Boosting object detection performance through ensembling on satellite imagery

Technical Takes

How image analysts and object detection algorithms can benefit from the latest advances in ensembling techniques.

11/17/2019, by Matthieu LIMBERT

In Machine Learning (ML) projects, the last percentages of performance are the most difficult and time-consuming to reach.
The reason behind that is that they are related to the hardest cases.

Vehicles in the shadow & vehicles partly hidden by trees

If we take the case of civil vehicle detection on VHR (Very High Resolution) satellite images, some hard cases could, for instance, be objects that look similar in both desert environments (small trees, rocks and buildings) and in working areas (containers). It can also be bad quality images, partly hidden vehicles (by buildings, clouds or vegetation), vehicles in the shadow or even in the snow.

At Earthcube, many of our clients rely on satellite imagery analysis and need very high-performance algorithms. So the last percentages of performance are also the most important to achieve.
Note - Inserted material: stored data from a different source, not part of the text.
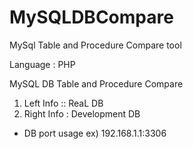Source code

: # MySQLDBCompare
MySql Table and Procedure Compare tool

Language : PHP


MySQL DB Table and Procedure Compare

1. Left Info :: ReaL DB
2. Right Info : Development DB
 
* DB port usage
ex) 192.168.1.1:3306
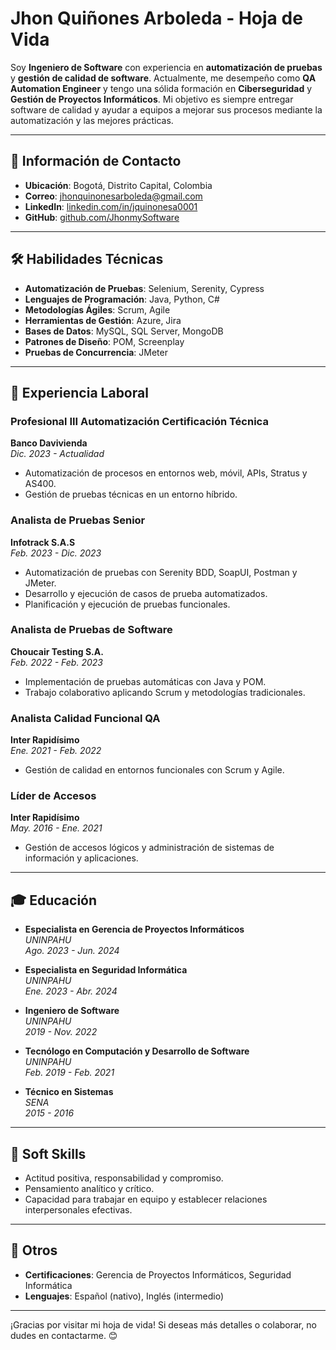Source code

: # Jhon Quiñones Arboleda - Hoja de Vida

Soy **Ingeniero de Software** con experiencia en **automatización de pruebas** y **gestión de calidad de software**. Actualmente, me desempeño como **QA Automation Engineer** y tengo una sólida formación en **Ciberseguridad** y **Gestión de Proyectos Informáticos**. Mi objetivo es siempre entregar software de calidad y ayudar a equipos a mejorar sus procesos mediante la automatización y las mejores prácticas.

---

## 📍 Información de Contacto
- **Ubicación**: Bogotá, Distrito Capital, Colombia
- **Correo**: [jhonquinonesarboleda@gmail.com](mailto:jhonquinonesarboleda@gmail.com)
- **LinkedIn**: [linkedin.com/in/jquinonesa0001](https://www.linkedin.com/in/jquinonesa0001/)
- **GitHub**: [github.com/JhonmySoftware](https://github.com/JhonmySoftware)

---

## 🛠️ Habilidades Técnicas
- **Automatización de Pruebas**: Selenium, Serenity, Cypress
- **Lenguajes de Programación**: Java, Python, C#
- **Metodologías Ágiles**: Scrum, Agile
- **Herramientas de Gestión**: Azure, Jira
- **Bases de Datos**: MySQL, SQL Server, MongoDB
- **Patrones de Diseño**: POM, Screenplay
- **Pruebas de Concurrencia**: JMeter

---

## 💼 Experiencia Laboral

### **Profesional III Automatización Certificación Técnica**  
**Banco Davivienda**  
*Dic. 2023 - Actualidad*  
- Automatización de procesos en entornos web, móvil, APIs, Stratus y AS400.
- Gestión de pruebas técnicas en un entorno híbrido.

### **Analista de Pruebas Senior**  
**Infotrack S.A.S**  
*Feb. 2023 - Dic. 2023*  
- Automatización de pruebas con Serenity BDD, SoapUI, Postman y JMeter.
- Desarrollo y ejecución de casos de prueba automatizados.
- Planificación y ejecución de pruebas funcionales.

### **Analista de Pruebas de Software**  
**Choucair Testing S.A.**  
*Feb. 2022 - Feb. 2023*  
- Implementación de pruebas automáticas con Java y POM.
- Trabajo colaborativo aplicando Scrum y metodologías tradicionales.

### **Analista Calidad Funcional QA**  
**Inter Rapidísimo**  
*Ene. 2021 - Feb. 2022*  
- Gestión de calidad en entornos funcionales con Scrum y Agile.

### **Líder de Accesos**  
**Inter Rapidísimo**  
*May. 2016 - Ene. 2021*  
- Gestión de accesos lógicos y administración de sistemas de información y aplicaciones.

---

## 🎓 Educación

- **Especialista en Gerencia de Proyectos Informáticos**  
*UNINPAHU*  
*Ago. 2023 - Jun. 2024*

- **Especialista en Seguridad Informática**  
*UNINPAHU*  
*Ene. 2023 - Abr. 2024*

- **Ingeniero de Software**  
*UNINPAHU*  
*2019 - Nov. 2022*

- **Tecnólogo en Computación y Desarrollo de Software**  
*UNINPAHU*  
*Feb. 2019 - Feb. 2021*

- **Técnico en Sistemas**  
*SENA*  
*2015 - 2016*

---

## 🌟 Soft Skills

- Actitud positiva, responsabilidad y compromiso.
- Pensamiento analítico y crítico.
- Capacidad para trabajar en equipo y establecer relaciones interpersonales efectivas.

---

## 📄 Otros

- **Certificaciones**: Gerencia de Proyectos Informáticos, Seguridad Informática
- **Lenguajes**: Español (nativo), Inglés (intermedio)

---

¡Gracias por visitar mi hoja de vida! Si deseas más detalles o colaborar, no dudes en contactarme. 😊
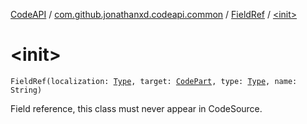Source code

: [CodeAPI](../../index.md) / [com.github.jonathanxd.codeapi.common](../index.md) / [FieldRef](index.md) / [&lt;init&gt;](.)

# &lt;init&gt;

`FieldRef(localization: `[`Type`](http://docs.oracle.com/javase/6/docs/api/java/lang/reflect/Type.html)`, target: `[`CodePart`](../../com.github.jonathanxd.codeapi/-code-part/index.md)`, type: `[`Type`](http://docs.oracle.com/javase/6/docs/api/java/lang/reflect/Type.html)`, name: String)`

Field reference, this class must never appear in CodeSource.

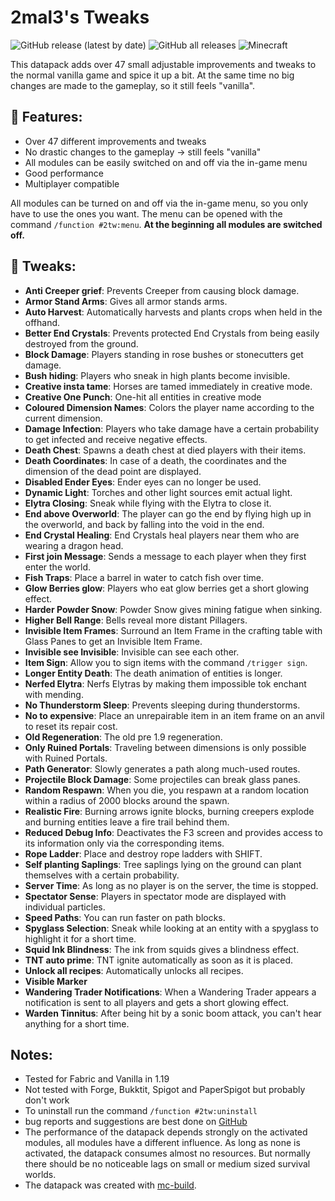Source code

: # 2mal3's Tweaks

![GitHub release (latest by date)](https://img.shields.io/github/v/release/2mal3/2mal3s-Tweaks?style=flat-square) ![GitHub all releases](https://img.shields.io/github/downloads/2mal3/2mal3s-Tweaks/total?style=flat-square) ![Minecraft](https://img.shields.io/badge/Minecraft-1.19-orange?style=flat-square)

This datapack adds over 47 small adjustable improvements and tweaks to the normal vanilla game and spice it up a bit. At the same time no big changes are made to the gameplay, so it still feels "vanilla".

## 📖 Features:

- Over 47 different improvements and tweaks
- No drastic changes to the gameplay -> still feels "vanilla"
- All modules can be easily switched on and off via the in-game menu
- Good performance
- Multiplayer compatible

All modules can be turned on and off via the in-game menu, so you only have to use the ones you want. The menu can be opened with the command `/function #2tw:menu`.
**At the beginning all modules are switched off.**

## 📝 Tweaks:

- **Anti Creeper grief**: Prevents Creeper from causing block damage.
- **Armor Stand Arms**: Gives all armor stands arms.
- **Auto Harvest**: Automatically harvests and plants crops when held in the offhand.
- **Better End Crystals**: Prevents protected End Crystals from being easily destroyed from the ground.
- **Block Damage**: Players standing in rose bushes or stonecutters get damage.
- **Bush hiding**: Players who sneak in high plants become invisible.
- **Creative insta tame**: Horses are tamed immediately in creative mode.
- **Creative One Punch**: One-hit all entities in creative mode
- **Coloured Dimension Names**: Colors the player name according to the current dimension.
- **Damage Infection**: Players who take damage have a certain probability to get infected and receive negative effects.
- **Death Chest**: Spawns a death chest at died players with their items.
- **Death Coordinates**: In case of a death, the coordinates and the dimension of the dead point are displayed.
- **Disabled Ender Eyes**: Ender eyes can no longer be used.
- **Dynamic Light**: Torches and other light sources emit actual light.
- **Elytra Closing**: Sneak while flying with the Elytra to close it.
- **End above Overworld**: The player can go the end by flying high up in the overworld, and back by falling into the void in the end.
- **End Crystal Healing**: End Crystals heal players near them who are wearing a dragon head.
- **First join Message**: Sends a message to each player when they first enter the world.
- **Fish Traps**: Place a barrel in water to catch fish over time.
- **Glow Berries glow**: Players who eat glow berries get a short glowing effect.
- **Harder Powder Snow**: Powder Snow gives mining fatigue when sinking.
- **Higher Bell Range**: Bells reveal more distant Pillagers.
- **Invisible Item Frames**: Surround an Item Frame in the crafting table with Glass Panes to get an Invisible Item Frame.
- **Invisible see Invisible**: Invisible can see each other.
- **Item Sign**: Allow you to sign items with the command `/trigger sign`.
- **Longer Entity Death**: The death animation of entities is longer.
- **Nerfed Elytra**: Nerfs Elytras by making them impossible tok enchant with mending.
- **No Thunderstorm Sleep**: Prevents sleeping during thunderstorms.
- **No to expensive**: Place an unrepairable item in an item frame on an anvil to reset its repair cost.
- **Old Regeneration**: The old pre 1.9 regeneration.
- **Only Ruined Portals**: Traveling between dimensions is only possible with Ruined Portals.
- **Path Generator**: Slowly generates a path along much-used routes.
- **Projectile Block Damage**: Some projectiles can break glass panes.
- **Random Respawn**: When you die, you respawn at a random location within a radius of 2000 blocks around the spawn.
- **Realistic Fire**: Burning arrows ignite blocks, burning creepers explode and burning entities leave a fire trail behind them.
- **Reduced Debug Info**: Deactivates the F3 screen and provides access to its information only via the corresponding items.
- **Rope Ladder**: Place and destroy rope ladders with SHIFT.
- **Self planting Saplings**: Tree saplings lying on the ground can plant themselves with a certain probability.
- **Server Time**: As long as no player is on the server, the time is stopped.
- **Spectator Sense**: Players in spectator mode are displayed with individual particles.
- **Speed Paths**: You can run faster on path blocks.
- **Spyglass Selection**: Sneak while looking at an entity with a spyglass to highlight it for a short time.
- **Squid Ink Blindness**: The ink from squids gives a blindness effect.
- **TNT auto prime**: TNT ignite automatically as soon as it is placed.
- **Unlock all recipes**: Automatically unlocks all recipes.
- **Visible Marker**
- **Wandering Trader Notifications**: When a Wandering Trader appears a notification is sent to all players and gets a short glowing effect.
- **Warden Tinnitus**: After being hit by a sonic boom attack, you can't hear anything for a short time.

## Notes:

- Tested for Fabric and Vanilla in 1.19
- Not tested with Forge, Bukktit, Spigot and PaperSpigot but probably don't work
- To uninstall run the command `/function #2tw:uninstall`
- bug reports and suggestions are best done on [GitHub](https://github.com/2mal3/2mal3s-Tweaks/issues)
- The performance of the datapack depends strongly on the activated modules, all modules have a different influence. As long as none is activated, the datapack consumes almost no resources. But normally there should be no noticeable lags on small or medium sized survival worlds.
- The datapack was created with [mc-build](https://github.com/mc-build/mc-build).
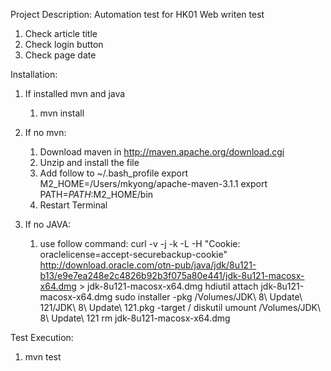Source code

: Project Description:  Automation test for HK01 Web writen test

1. Check article title
2. Check login button
3. Check page date

Installation:
1. If installed mvn and java
    1. mvn install

2. If no mvn:
    1. Download maven in http://maven.apache.org/download.cgi
    2. Unzip and install the file
    3. Add follow to ~/.bash_profile
        export M2_HOME=/Users/mkyong/apache-maven-3.1.1
        export PATH=$PATH:$M2_HOME/bin 
    4. Restart Terminal

3. If no JAVA:
    1. use follow command:
        curl -v -j -k -L -H "Cookie: oraclelicense=accept-securebackup-cookie" http://download.oracle.com/otn-pub/java/jdk/8u121-b13/e9e7ea248e2c4826b92b3f075a80e441/jdk-8u121-macosx-x64.dmg > jdk-8u121-macosx-x64.dmg
        hdiutil attach jdk-8u121-macosx-x64.dmg
        sudo installer -pkg /Volumes/JDK\ 8\ Update\ 121/JDK\ 8\ Update\ 121.pkg -target /
        diskutil umount /Volumes/JDK\ 8\ Update\ 121
        rm jdk-8u121-macosx-x64.dmg

Test Execution:
1. mvn test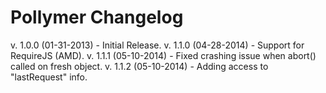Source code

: Pollymer Changelog
==================

v. 1.0.0 (01-31-2013) - Initial Release.
v. 1.1.0 (04-28-2014) - Support for RequireJS (AMD).
v. 1.1.1 (05-10-2014) - Fixed crashing issue when abort() called on fresh object.
v. 1.1.2 (05-10-2014) - Adding access to "lastRequest" info.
Ensembling as an alternative at Earthcube

To convert a good performance model into a very high-performance model, even an experienced ML team has only two options that are time-consuming: 1) increase the size of the training set by getting more labelled data
2) perform lots of tests to optimize the model architecture and hyper-parameters.
Thanks to the latest advances in the scientific community and our last developments, ensembling has now become, at Earthcube, a new alternative that is less time-consuming yet still very efficient for satellite imagery. It is currently used for civil vehicle detection and other observables.

What is ensembling?

In our case, ensembling is a technique that aims to maximize the final detection performance by fusing individual detectors.

While rarely mentioned in deep-learning articles applied to remote sensing, ensembling methods have been widely used to achieve high scores in recent data science competitions, such as Kaggle. The few remote sensing articles mentioning ensembling mainly focus on mid-resolution images and Earth Observation applications such as land use classification, but never on VHR imagery for object detection.

The reasons might be that there are various ensembling techniques (it is easy to get lost…), and they all have specific parameters that are hard to optimize to the specific task of object detection on satellite images. Indeed, most of them have been only tested and optimized on the classification task for standard image datasets such as CIFAR-10 and CIFAR-100, which is a very different use case.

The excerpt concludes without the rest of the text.